NoSQL databases and SQL databases are both great IT tools. Good IT professionals understand all the tools at their disposal and deploy the right tool for the job. Good IT professionals avoid denigrating IT tools and focus on explaining technical options and business implications. Good IT professionals understand the ACID1 properties of SQL databases, and know when they are essential or optional.
Horses for courses:
- If speed is essential, and the business impact of some data loss is acceptable (e.g., analyzing tracking data – a few missing records will not affect the conclusions about where a person or object is), noSQL databases can do a great job.
- If the business impact of data loss is more important, then you can either instruct programmers to build the protection into a nonSQL language (for example an eventually consistent schema), or you can use an SQL database where the protection is built-in.
- If the business impact of data loss is very important (e.g., for financial transactions), the risks and testing costs of programming protection is unlikely to be justified, compared with SQL languages (such as MySQL or Oracle) where the ACID properties are built-in.

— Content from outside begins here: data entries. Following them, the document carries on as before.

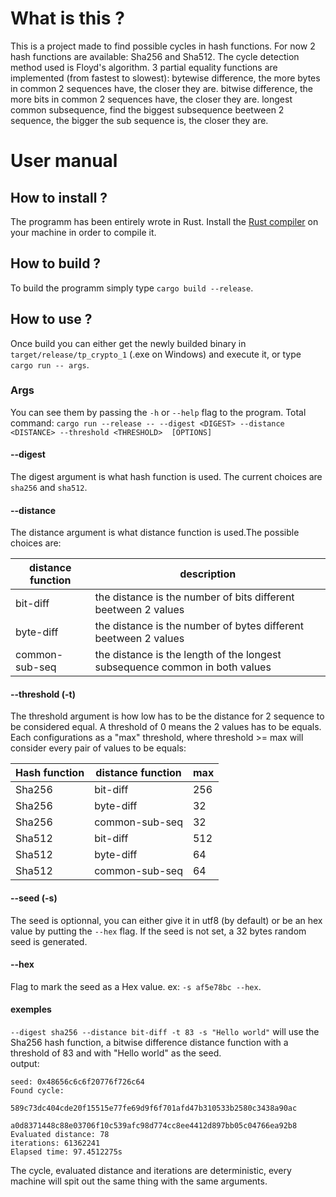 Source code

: # What is this ?

This is a project made to find possible cycles in hash functions.
For now 2 hash functions are available: Sha256 and Sha512.
The cycle detection method used is Floyd's algorithm.
3 partial equality functions are implemented (from fastest to slowest):
bytewise difference, the more bytes in common 2 sequences have, the closer they are.
bitwise difference, the more bits in common 2 sequences have, the closer they are.
longest common subsequence, find the biggest subsequence beetween 2 sequence, 
the bigger the sub sequence is, the closer they are.

# User manual

## How to install ?

The programm has been entirely wrote in Rust. 
Install the [Rust compiler](https://www.rust-lang.org/tools/install) on your machine in order to compile it.

## How to build ?

To build the programm simply type `cargo build --release`.

## How to use ?

Once build you can either get the newly builded binary in `target/release/tp_crypto_1` (.exe on Windows) and execute it,
or type `cargo run -- args`.

### Args

You can see them by passing the `-h` or `--help` flag to the program.
Total command: `cargo run --release -- --digest <DIGEST> --distance <DISTANCE> --threshold <THRESHOLD>  [OPTIONS]`

#### --digest

The digest argument is what hash function is used. The current choices are `sha256` and `sha512`.

#### --distance

The distance argument is what distance function is used.The possible choices are:

| distance function | description                                                                 |
|-------------------|-----------------------------------------------------------------------------|
| bit-diff          | the distance is the number of bits different beetween 2 values              |
| byte-diff         | the distance is the number of bytes different beetween 2 values             |
| common-sub-seq    | the distance is the length of the longest subsequence common in both values |

#### --threshold (-t)

The threshold argument is how low has to be the distance for 2 sequence to be considered equal.
A threshold of 0 means the 2 values has to be equals.
Each configurations as a "max" threshold, where threshold >= max will consider every pair of values to be equals:

| Hash function | distance function | max |
|---------------|-------------------|-----|
| Sha256        | bit-diff          | 256 |
| Sha256        | byte-diff         | 32  |
| Sha256        | common-sub-seq    | 32  |
| Sha512        | bit-diff          | 512 |
| Sha512        | byte-diff         | 64  |
| Sha512        | common-sub-seq    | 64  |

#### --seed (-s)

The seed is optionnal, you can either give it in utf8 (by default) or be an hex value by putting the `--hex` flag.
If the seed is not set, a 32 bytes random seed is generated.

#### --hex

Flag to mark the seed as a Hex value. ex: `-s af5e78bc --hex`.

#### exemples

`--digest sha256 --distance bit-diff -t 83 -s "Hello world"` will use the Sha256 hash function, a bitwise difference distance function with a threshold of 83 and with "Hello world" as the seed. <br/>
output: 
```
seed: 0x48656c6c6f20776f726c64
Found cycle: 
        589c73dc404cde20f15515e77fe69d9f6f701afd47b310533b2580c3438a90ac
        a0d8371448c88e03706f10c539afc98d774cc8ee4412d897bb05c04766ea92b8
Evaluated distance: 78
iterations: 61362241
Elapsed time: 97.4512275s
```
The cycle, evaluated distance and iterations are deterministic, every machine will spit out the same thing with the same arguments.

The important priority for IT and the programming teams is to explain clearly the business benefits and risks of the design decisions and to deploy the right tool for the job. To say that noSQL should always be used is as stupid as saying that SQL should always be used. In general, IT should be the adult in the room, err on the side of good protection and on the side of less programming rather than more.
Action Item: CIOs and application development senior management should ensure all application designers and programmers understand both noSQL and SQL fundamentals and can advise the business on which is most appropriate for a particular use.